An MVP becomes virtual when you create a digital version using simulation software. Most companies create virtual prototypes of their products during the product development stage. These models are generally used to look at the robustness or performance of a product. What makes such a simulation a complete electronic copy, often called a digital twin, is when it behaves just like the product would in the real world.
If your product is a new mousetrap, you may be using simulation to calculate how much force is needed on the trigger to set off the trap. A digital MVP would allow you, your customers and your potential investors to set the trap, see how various possible mouse interactions play out, and even how to remove a mouse from the trap — all on the computer.

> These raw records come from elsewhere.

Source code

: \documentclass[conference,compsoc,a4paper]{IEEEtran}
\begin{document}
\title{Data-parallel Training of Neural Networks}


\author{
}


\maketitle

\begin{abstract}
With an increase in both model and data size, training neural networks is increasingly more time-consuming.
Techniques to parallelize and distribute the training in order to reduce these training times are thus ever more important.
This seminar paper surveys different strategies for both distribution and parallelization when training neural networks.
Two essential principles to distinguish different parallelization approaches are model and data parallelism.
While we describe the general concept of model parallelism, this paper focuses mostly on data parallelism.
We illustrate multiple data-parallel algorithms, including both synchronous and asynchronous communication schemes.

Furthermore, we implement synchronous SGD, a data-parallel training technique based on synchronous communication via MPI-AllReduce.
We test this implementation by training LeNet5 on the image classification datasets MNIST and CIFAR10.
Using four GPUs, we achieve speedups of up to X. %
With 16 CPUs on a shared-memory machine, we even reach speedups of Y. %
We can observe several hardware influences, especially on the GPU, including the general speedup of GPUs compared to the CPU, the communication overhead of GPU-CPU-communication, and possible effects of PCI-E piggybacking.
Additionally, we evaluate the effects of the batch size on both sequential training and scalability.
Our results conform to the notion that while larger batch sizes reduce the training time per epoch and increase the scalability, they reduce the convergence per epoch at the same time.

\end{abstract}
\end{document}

Remember, the goal of an MVP is to collect validated learning with the least effort. A virtual version of your product, built with simulation software, is a great way to get that information with considerably less effort.
The starting point when creating a virtual version of your initial product is to follow standard product development guidelines. Capture your specification, identify your features and plan your development. Because you are shooting for an MVP, you need to determine what is required to get to the point where you can test the entire product.
Next, use simulation to drive your design. Most successful physical product companies already do that. Virtual testing and interactions within each design step are critical to getting a working product as quickly as possible and are much faster than traditional build-and-bust cycles.
Choosing which simulation tools to use is probably the most crucial decision you will make. The tools you choose need to work together, model all the physics your product exhibits, respond in a reasonable time and allow your customers to see how your product performs. This requires a platform that is accurate and can handle the interaction between physics. If needed, it should also integrate with circuit simulation and model your controls and software.
Starting with a system-level model from day one is where things differ from a development plan being rushed to manufacturing. This digital twin can begin very simply, maybe even in a spreadsheet. However, as you refine the design, your simulations of each aspect should become more detailed. Leverage the ability of more detailed simulation tools to create reduced-order models (ROMs) that you can plug into your system-level model. ROMs enable you to reduce simulation run times and speed up development cycles.
If you have a system that includes controls or software, make sure you are using a simulation platform that can easily integrate your controls simulator and your software. “Hardware-in-the-loop” testing is a common testing step. With a digital MVP, you are just replacing the physical hardware with a digital, simulated version
Lastly, keep in mind that people outside of your organization will be using your virtual product. Plan for an interface that works for them. This may be as simple as a dashboard where they can enter parameters and see the response, or as sophisticated as a virtual reality interface with haptic devices.
Think of it this way: In the Software-as-a-Service (SaaS) world, they always create a virtual version of their product for customer validation. Why shouldn’t hardware companies do the same? The time and cost of spinning up manufacturing, even for prototypes or limited production, is a long and difficult part of getting a physical product to market. And if initial usage by customers reveals needed changes, the cost of retooling can be significant.
Almost every aspect of your business is going digital. Take the next step and create a virtual MVP. It could be the key difference that gets you over the hump and on your way to success.